I love this topic here!

And I've already said the following here somewhere once before but can't help repeating myself (to try and help you out, yeah?).

Either tape it over, or, just use a small, sharp knife (e.g. a scalpel) and pry the red disk out and get rid of it. Or glue it somewhere else, of course.

You can also do the same thing (for the same reason or as a dry run if you need it for your M6) to the two red disks on your great Leica neoprene carrying strap 42162.

-- Michael Kastner (kastner@zedat.fu-berlin.de), May 15, 2002.


People who know Leica will recognise it regardless of whether it has a red dot or not. Other people will just think that you are using some cruddy antique picked up from the fea market. Covering it with black tape is like those guys who use sticky plasters to mend their broken glasses. ie it looks stupid.

-- Karl Yik (karl.yik@dk.com), May 15, 2002.

people don't recognize Leica, eh?

a couple of months ago, We went to Chinatown in New York...we had dinner in a restaurant "Hopkee."

i had the camera on my lap and i noticed that the waiters (yes, all of them) have this weird stare as they pass by our table. then a couple of minutes later, one of the waiters (probably noticed i was starting to freak out), came to me and said "we noticed you have a nice camera...that's expensive, right?" i said, "um...not really..." i smiled then i put the camera into my bag.

weird...of all places...

-- Dexter Legaspi (dalegaspi@hotmail.com), May 15, 2002.


If your camera has a red dot treat it with a course of ciprofloxin immediatly for ten days.
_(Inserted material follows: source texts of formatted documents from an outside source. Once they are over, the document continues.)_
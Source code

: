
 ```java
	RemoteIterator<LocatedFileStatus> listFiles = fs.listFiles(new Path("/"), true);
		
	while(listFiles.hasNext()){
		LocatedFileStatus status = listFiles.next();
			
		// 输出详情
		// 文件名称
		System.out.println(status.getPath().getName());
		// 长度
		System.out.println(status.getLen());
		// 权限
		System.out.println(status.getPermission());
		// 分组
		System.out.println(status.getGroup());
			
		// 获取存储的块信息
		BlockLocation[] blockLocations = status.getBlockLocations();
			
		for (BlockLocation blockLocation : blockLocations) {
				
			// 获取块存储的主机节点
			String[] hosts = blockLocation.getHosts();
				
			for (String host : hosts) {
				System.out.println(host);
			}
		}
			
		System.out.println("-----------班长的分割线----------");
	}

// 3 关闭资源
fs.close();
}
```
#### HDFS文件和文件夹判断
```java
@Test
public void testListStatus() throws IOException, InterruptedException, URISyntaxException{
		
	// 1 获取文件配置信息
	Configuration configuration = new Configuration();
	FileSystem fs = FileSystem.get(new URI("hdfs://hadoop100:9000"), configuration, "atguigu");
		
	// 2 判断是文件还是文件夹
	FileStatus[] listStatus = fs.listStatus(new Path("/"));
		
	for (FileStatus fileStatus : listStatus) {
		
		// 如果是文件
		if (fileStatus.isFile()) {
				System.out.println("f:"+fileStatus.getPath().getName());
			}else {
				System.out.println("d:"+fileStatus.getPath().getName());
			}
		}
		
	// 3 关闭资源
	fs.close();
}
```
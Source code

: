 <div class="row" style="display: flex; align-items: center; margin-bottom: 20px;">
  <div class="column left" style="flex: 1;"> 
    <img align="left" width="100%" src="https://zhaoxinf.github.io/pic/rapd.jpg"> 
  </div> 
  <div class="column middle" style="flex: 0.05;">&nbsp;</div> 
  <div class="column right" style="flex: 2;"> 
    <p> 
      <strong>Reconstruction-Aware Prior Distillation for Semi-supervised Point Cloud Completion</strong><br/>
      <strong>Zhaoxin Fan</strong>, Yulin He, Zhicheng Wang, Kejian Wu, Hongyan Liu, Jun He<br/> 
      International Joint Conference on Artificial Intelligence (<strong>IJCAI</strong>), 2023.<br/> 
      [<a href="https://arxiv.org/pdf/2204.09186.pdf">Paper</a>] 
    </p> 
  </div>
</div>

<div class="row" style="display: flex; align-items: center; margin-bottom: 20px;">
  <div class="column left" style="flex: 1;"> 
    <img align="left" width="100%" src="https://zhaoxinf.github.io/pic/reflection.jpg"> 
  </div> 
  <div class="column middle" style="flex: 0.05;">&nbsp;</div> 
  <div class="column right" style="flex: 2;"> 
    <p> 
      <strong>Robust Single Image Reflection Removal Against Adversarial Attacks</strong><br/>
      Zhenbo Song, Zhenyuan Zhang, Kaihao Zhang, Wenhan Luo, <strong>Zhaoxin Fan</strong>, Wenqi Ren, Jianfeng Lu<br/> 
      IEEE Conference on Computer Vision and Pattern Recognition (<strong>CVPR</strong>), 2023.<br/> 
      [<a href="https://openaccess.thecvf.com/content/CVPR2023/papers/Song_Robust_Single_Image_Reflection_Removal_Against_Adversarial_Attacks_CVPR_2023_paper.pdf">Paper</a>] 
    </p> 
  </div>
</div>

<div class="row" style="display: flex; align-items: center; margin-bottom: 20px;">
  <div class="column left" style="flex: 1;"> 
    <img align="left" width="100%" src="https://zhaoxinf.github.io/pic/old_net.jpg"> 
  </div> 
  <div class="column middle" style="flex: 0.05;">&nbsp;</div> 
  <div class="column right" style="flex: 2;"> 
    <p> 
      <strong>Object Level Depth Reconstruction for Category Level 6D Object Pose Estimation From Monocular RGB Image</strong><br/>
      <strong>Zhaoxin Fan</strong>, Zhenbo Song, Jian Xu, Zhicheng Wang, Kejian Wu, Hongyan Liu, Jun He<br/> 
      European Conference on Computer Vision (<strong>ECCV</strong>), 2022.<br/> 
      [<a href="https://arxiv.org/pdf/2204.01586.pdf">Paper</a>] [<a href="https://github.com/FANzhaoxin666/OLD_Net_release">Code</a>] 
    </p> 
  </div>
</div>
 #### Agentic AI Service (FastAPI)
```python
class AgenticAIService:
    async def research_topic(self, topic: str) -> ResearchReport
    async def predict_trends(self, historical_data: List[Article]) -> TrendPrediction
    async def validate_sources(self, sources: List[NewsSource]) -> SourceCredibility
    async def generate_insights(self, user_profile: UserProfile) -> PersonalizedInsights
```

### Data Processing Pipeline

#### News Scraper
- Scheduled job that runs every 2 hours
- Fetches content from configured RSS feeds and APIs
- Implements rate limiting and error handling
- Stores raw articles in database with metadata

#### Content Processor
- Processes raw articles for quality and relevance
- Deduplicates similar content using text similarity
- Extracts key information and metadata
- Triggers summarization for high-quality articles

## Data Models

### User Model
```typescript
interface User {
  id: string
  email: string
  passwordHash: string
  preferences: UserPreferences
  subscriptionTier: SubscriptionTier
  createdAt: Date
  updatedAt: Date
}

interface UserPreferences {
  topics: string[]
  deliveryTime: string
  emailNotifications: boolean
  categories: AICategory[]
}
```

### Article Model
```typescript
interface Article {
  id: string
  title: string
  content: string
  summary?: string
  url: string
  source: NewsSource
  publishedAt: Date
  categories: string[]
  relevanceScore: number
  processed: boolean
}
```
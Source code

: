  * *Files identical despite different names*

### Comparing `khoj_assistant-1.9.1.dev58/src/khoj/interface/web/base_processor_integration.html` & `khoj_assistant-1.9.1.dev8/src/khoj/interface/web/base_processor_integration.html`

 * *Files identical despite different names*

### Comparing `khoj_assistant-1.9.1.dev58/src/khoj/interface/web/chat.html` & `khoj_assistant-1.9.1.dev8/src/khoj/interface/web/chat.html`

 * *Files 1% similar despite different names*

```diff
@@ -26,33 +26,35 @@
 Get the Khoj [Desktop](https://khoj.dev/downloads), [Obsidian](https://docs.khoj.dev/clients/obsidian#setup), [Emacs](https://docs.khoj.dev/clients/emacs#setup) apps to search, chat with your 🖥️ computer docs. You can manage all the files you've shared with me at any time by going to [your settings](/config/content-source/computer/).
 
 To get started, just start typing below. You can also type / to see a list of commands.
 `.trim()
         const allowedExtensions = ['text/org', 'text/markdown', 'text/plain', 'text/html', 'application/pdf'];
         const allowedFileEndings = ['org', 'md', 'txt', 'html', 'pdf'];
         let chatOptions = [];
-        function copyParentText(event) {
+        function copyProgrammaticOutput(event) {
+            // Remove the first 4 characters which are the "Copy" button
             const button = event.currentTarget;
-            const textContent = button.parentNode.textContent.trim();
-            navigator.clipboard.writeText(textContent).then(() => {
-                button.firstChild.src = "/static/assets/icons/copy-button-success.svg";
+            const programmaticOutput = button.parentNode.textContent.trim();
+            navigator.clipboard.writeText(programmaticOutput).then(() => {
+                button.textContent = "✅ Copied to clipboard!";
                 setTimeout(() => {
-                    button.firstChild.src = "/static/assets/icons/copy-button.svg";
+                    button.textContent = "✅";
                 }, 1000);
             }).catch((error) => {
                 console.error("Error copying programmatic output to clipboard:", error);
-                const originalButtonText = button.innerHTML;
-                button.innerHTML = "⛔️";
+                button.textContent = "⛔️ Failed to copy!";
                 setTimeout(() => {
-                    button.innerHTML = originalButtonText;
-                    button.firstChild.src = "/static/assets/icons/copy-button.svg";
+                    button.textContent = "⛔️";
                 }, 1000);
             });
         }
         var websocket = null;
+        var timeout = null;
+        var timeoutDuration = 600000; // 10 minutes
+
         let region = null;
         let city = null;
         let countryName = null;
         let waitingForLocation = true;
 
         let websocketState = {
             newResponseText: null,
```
This is contagious and can spread to other gear. I ignored the red dot and know all my lenses have a red raised dot on them. Send this letter to ten of your friends.

-- Art McL (captmcl1@aol.com), May 15, 2002.

ha, ok people...i was really just kidding....some of you got of it, some didnt....i really could care less about any dots on any cameras....let alone what camera you even use....

later...

-- grant (lotusphotography@yahoo.com), May 15, 2002.


We do you people continue to flog this topic?!!!! Have you not heard of insurance?

-- pinhead (blieb@sheridanross.com), May 15, 2002.

Scotch Photographic Tape (Pressure Sensitive, Black, Opaque; 1/2-inch x 60 yd), 3M Industrial Tape Division,UPC 34-7022-6290-7.

-- Cosmo Genovese (cosmo@rome.com), May 15, 2002.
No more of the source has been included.